その大貴族の夜会に、この俺を連れていくだって?
何考えてんだよ、あいつ!
「い、嫌だ! 俺は絶対に嫌だぞ!」
◇・◇・◇・◇
両手を腰にあて、サラは布団を頭まで引き寄せ、身体を丸めて眠るシンを見下ろした。
もうじき正午を告げる鐘の音が鳴ろうという時分なのに、いっこうに目覚める気配はない。
気持ちよさそうな寝息が布団の中から聞こえてくる。
もう、仕方がないわね。
サラは大きく息を吸い、シンの布団に手をかける。
「いつまで寝てるのかしら……っ!」
勢いよく布団をはぎ取った瞬間、サラは声にならない悲鳴を上げ、布団をシンの身体の上へと放り投げた。
「ど、ど、どうして!」
「……ん?」
「どうして裸で寝てるの!」
サラの顔が耳まで真っ赤に染まる。
半分まぶたのおちた寝ぼけた顔と、間の抜けた声を上げ、シンはのろりと半身を起こす。
どうやら、まだこの状況が理解できていないらしい。
時には優しく時には悪戯気に、そして、時にはぞくりとするような危険をはらむ濃い紫の瞳も今はどこかぼんやりとしている。
ほつれた長い髪が首筋、胸へと落ち、なんとも色っぽい姿だ。
これが裏街で恐れられている男だと、誰が思うだろうか。
早く服を着て、とサラに促され、シンはまだ眠そうな顔で脱いであった自分の服に手を伸ばす。

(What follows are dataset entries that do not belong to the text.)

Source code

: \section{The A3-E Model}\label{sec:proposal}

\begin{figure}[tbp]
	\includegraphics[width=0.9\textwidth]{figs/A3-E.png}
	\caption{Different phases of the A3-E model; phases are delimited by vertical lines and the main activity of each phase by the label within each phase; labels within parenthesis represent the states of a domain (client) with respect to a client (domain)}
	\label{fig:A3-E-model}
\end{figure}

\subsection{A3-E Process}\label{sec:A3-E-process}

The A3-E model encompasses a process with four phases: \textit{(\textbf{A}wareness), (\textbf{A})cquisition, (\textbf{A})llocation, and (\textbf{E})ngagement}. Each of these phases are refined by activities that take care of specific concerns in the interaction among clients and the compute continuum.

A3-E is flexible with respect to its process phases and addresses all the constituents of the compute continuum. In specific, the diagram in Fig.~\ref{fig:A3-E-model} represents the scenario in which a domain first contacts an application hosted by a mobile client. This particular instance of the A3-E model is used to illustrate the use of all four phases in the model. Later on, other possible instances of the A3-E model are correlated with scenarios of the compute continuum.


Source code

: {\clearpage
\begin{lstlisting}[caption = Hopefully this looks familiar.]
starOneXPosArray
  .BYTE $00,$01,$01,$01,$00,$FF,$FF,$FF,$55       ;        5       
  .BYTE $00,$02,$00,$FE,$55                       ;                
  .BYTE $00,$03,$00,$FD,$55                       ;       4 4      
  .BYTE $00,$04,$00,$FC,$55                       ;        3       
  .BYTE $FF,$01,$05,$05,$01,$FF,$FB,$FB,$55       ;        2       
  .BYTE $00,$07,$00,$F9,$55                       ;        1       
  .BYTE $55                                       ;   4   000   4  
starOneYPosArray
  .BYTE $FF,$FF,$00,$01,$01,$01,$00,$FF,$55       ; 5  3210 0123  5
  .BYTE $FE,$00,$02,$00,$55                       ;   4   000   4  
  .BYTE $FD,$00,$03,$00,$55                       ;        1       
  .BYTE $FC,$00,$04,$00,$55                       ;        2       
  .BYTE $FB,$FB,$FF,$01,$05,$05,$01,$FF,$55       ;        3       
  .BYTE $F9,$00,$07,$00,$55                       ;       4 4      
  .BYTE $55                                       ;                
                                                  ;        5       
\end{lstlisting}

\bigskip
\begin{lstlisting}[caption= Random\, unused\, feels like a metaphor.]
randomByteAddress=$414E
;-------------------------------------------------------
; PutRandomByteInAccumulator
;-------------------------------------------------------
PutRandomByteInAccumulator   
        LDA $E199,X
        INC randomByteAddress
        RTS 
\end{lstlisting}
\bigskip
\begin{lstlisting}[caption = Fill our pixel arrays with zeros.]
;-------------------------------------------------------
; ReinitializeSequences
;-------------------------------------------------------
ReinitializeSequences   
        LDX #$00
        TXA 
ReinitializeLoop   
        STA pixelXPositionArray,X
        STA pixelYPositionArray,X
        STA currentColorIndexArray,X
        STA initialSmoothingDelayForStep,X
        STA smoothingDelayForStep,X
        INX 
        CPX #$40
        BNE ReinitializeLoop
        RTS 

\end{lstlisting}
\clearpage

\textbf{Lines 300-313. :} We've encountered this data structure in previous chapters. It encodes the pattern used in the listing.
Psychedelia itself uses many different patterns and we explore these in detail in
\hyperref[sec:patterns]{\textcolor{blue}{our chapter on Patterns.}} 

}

その瞬間、腰のあたりに掛けてあった布団がはらりと床へ落ちた。
再びサラは悲鳴を上げた。
「ばかばかっ! 信じられない!」
手で顔を覆い、慌ててサラはシンに背を向ける。
一方、サラの大声ですっかり目覚めたシンは、不機嫌そうに頭をかいていた。
「まったく、朝から……」
「昼よ!」
そこで、シンはうっと声をつまらせた。
そろりと窓の外に視線をあてると、確かに太陽の位置が高い。
「と、とにかく、早く服を着て!」
シンに背中を向けたまま、サラは怒ったように声を上げ、いやいやと首を左右に振る。
そんなサラに、シンはふふんと目で笑い、何を思ったのか……。
「恥ずかしがって可愛い」
困った様子でうつむくサラの背後から、素肌のまま、ぎゅっと抱きついた。
「いやーっ!」
次の瞬間サラの容赦ないひじ鉄がシンのみぞおちを襲う。
「うぐ……っ」
シンは呻いて腹を押さえ、床にうずくまる。
起き抜けの空きっ腹に、今の一撃はかなり効いた。
「お昼過ぎには迎えの馬車が来てしまうわ。あなたを屋敷に連れて行くには、迎えが来る前に戻らなければいけないの。だから、早く支度をしてちょうだい!」
憤慨もあらわに大声を上げ、走り去るように部屋から出ていってしまった。
扉が凄まじい音をたてて乱暴に閉まる。
どうやら、その夜会とやらにシンを本気で連れていこうとしているらしい。
シンは長いため息を吐きだした。
いっそうのこと、本当に逃げ出してしまおうかな……と。